(MATERIALS PROVIDED)

════════════════════

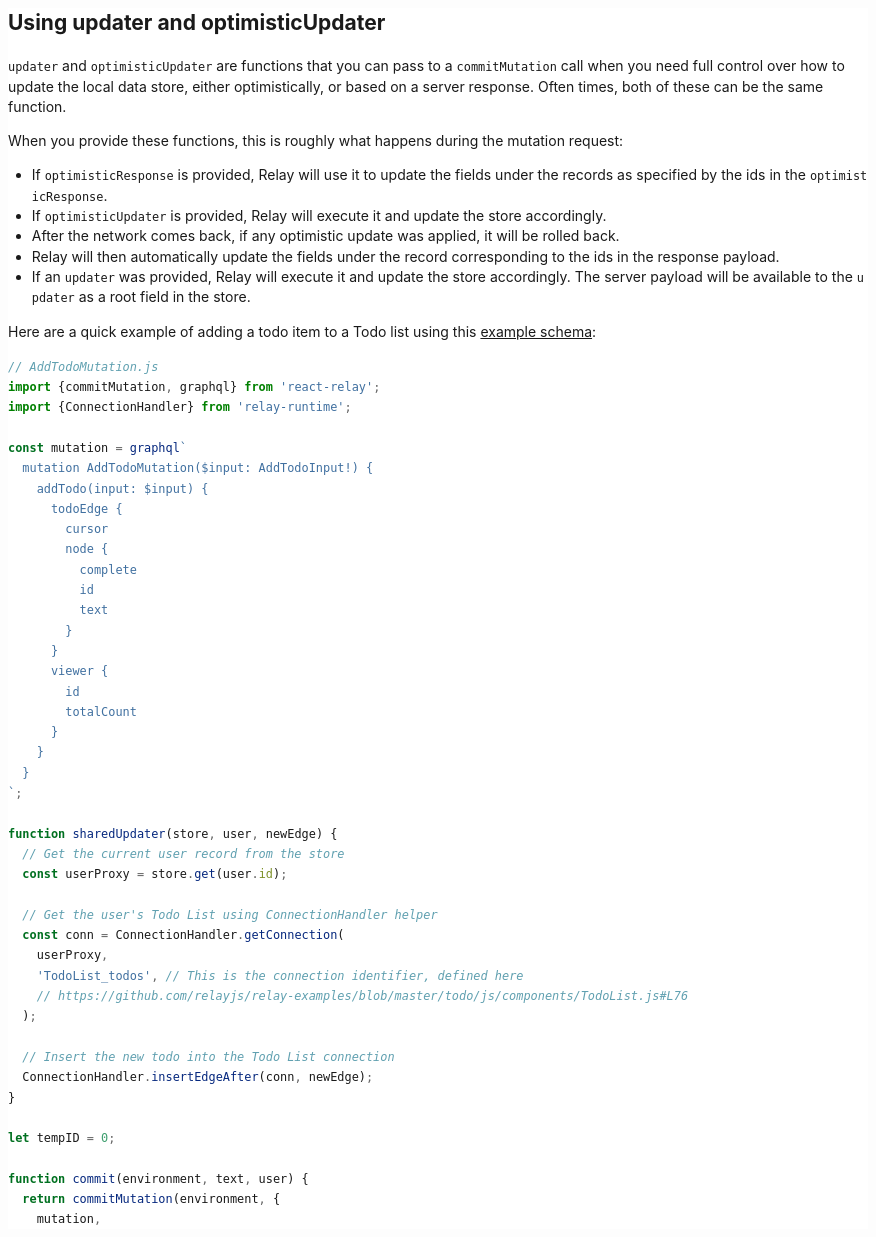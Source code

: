 
## Using updater and optimisticUpdater

`updater` and `optimisticUpdater` are functions that you can pass to a `commitMutation` call when you need full control over how to update the local data store, either optimistically, or based on a server response. Often times, both of these can be the same function.

When you provide these functions, this is roughly what happens during the mutation request:

-   If `optimisticResponse` is provided, Relay will use it to update the fields under the records as specified by the ids in the `optimisticResponse`.
-   If `optimisticUpdater` is provided, Relay will execute it and update the store accordingly.
-   After the network comes back, if any optimistic update was applied, it will be rolled back.
-   Relay will then automatically update the fields under the record corresponding to the ids in the response payload.
-   If an `updater` was provided, Relay will execute it and update the store accordingly. The server payload will be available to the `updater` as a root field in the store.

Here are a quick example of adding a todo item to a Todo list using this [example schema](https://github.com/relayjs/relay-examples/blob/master/todo/data/schema.graphql#L36):

```javascript
// AddTodoMutation.js
import {commitMutation, graphql} from 'react-relay';
import {ConnectionHandler} from 'relay-runtime';

const mutation = graphql`
  mutation AddTodoMutation($input: AddTodoInput!) {
    addTodo(input: $input) {
      todoEdge {
        cursor
        node {
          complete
          id
          text
        }
      }
      viewer {
        id
        totalCount
      }
    }
  }
`;

function sharedUpdater(store, user, newEdge) {
  // Get the current user record from the store
  const userProxy = store.get(user.id);

  // Get the user's Todo List using ConnectionHandler helper
  const conn = ConnectionHandler.getConnection(
    userProxy,
    'TodoList_todos', // This is the connection identifier, defined here
    // https://github.com/relayjs/relay-examples/blob/master/todo/js/components/TodoList.js#L76
  );

  // Insert the new todo into the Todo List connection
  ConnectionHandler.insertEdgeAfter(conn, newEdge);
}

let tempID = 0;

function commit(environment, text, user) {
  return commitMutation(environment, {
    mutation,
```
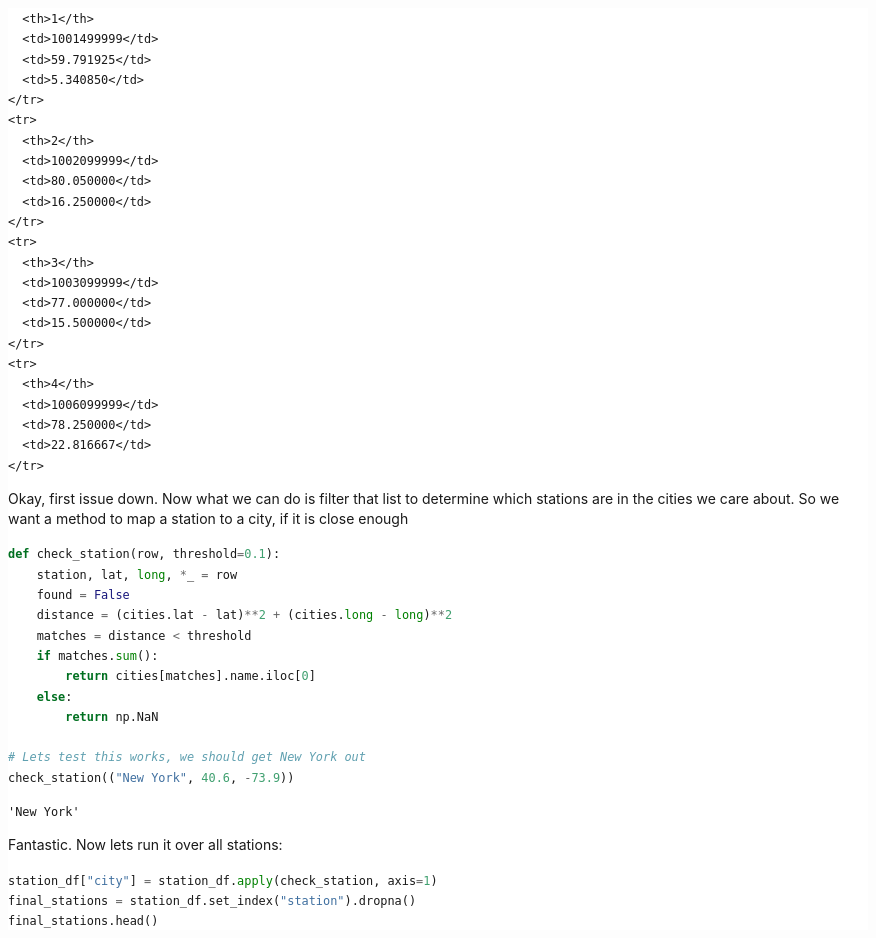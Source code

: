       <th>1</th>
      <td>1001499999</td>
      <td>59.791925</td>
      <td>5.340850</td>
    </tr>
    <tr>
      <th>2</th>
      <td>1002099999</td>
      <td>80.050000</td>
      <td>16.250000</td>
    </tr>
    <tr>
      <th>3</th>
      <td>1003099999</td>
      <td>77.000000</td>
      <td>15.500000</td>
    </tr>
    <tr>
      <th>4</th>
      <td>1006099999</td>
      <td>78.250000</td>
      <td>22.816667</td>
    </tr>
  </tbody>
</table>
</div>

Okay, first issue down. Now what we can do is filter that list to determine which stations are in the cities we care about. So we want a method to map a station to a city, if it is close enough

```python
def check_station(row, threshold=0.1):
    station, lat, long, *_ = row
    found = False
    distance = (cities.lat - lat)**2 + (cities.long - long)**2
    matches = distance < threshold
    if matches.sum():
        return cities[matches].name.iloc[0]
    else:
        return np.NaN
    
# Lets test this works, we should get New York out
check_station(("New York", 40.6, -73.9))
```

    'New York'

Fantastic. Now lets run it over all stations:

```python
station_df["city"] = station_df.apply(check_station, axis=1)
final_stations = station_df.set_index("station").dropna()
final_stations.head()
```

════════════════════

(ASSIGNMENT) Only a number should be returned: how many lines in the material contain "threshold"?

(RESPONSE FOR THIS EXERCISE) 2